• Requirement: In the answer, each line must appear exactly as in the records, and no picture may appear.

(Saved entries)

*** Block opens ***

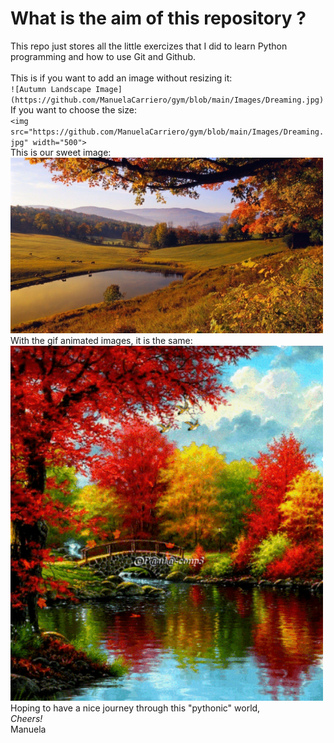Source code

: # What is the aim of this repository ?
This repo just stores all the little exercizes that I did to learn Python programming and how to use Git and Github. <br />
<br />
This is if you want to add an image without resizing it:
<br />
`![Autumn Landscape Image](https://github.com/ManuelaCarriero/gym/blob/main/Images/Dreaming.jpg)`
<br />
If you want to choose the size:
<br />
`<img src="https://github.com/ManuelaCarriero/gym/blob/main/Images/Dreaming.jpg" width="500">`
<br />
This is our sweet image:
<br />
<img src="https://github.com/ManuelaCarriero/gym/blob/main/Images/Dreaming.jpg" width="500">
<br />
With the gif animated images, it is the same: 
<br />
<img src="https://github.com/ManuelaCarriero/gym/blob/main/Images/Autumn.gif" width="500">
<br />
Hoping to have a nice journey through this "pythonic" world, <br />
*Cheers!* <br />
Manuela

*** Block closes ***

• Finished exercise:
Source code

: # What is the aim of this repository ?
This repo just stores all the little exercizes that I did to learn Python programming and how to use Git and Github. <br />
<br />
This is if you want to add an image without resizing it:
<br />
`![Autumn Landscape Image](https://github.com/ManuelaCarriero/gym/blob/main/Images/Dreaming.jpg)`
<br />
If you want to choose the size:
<br />
`<img src="https://github.com/ManuelaCarriero/gym/blob/main/Images/Dreaming.jpg" width="500">`
<br />
This is our sweet image:
<br />
<img src="https://github.com/ManuelaCarriero/gym/blob/main/Images/Dreaming.jpg" width="500">
<br />
With the gif animated images, it is the same: 
<br />
<img src="https://github.com/ManuelaCarriero/gym/blob/main/Images/Autumn.gif" width="500">
<br />
Hoping to have a nice journey through this "pythonic" world, <br />
*Cheers!* <br />
Manuela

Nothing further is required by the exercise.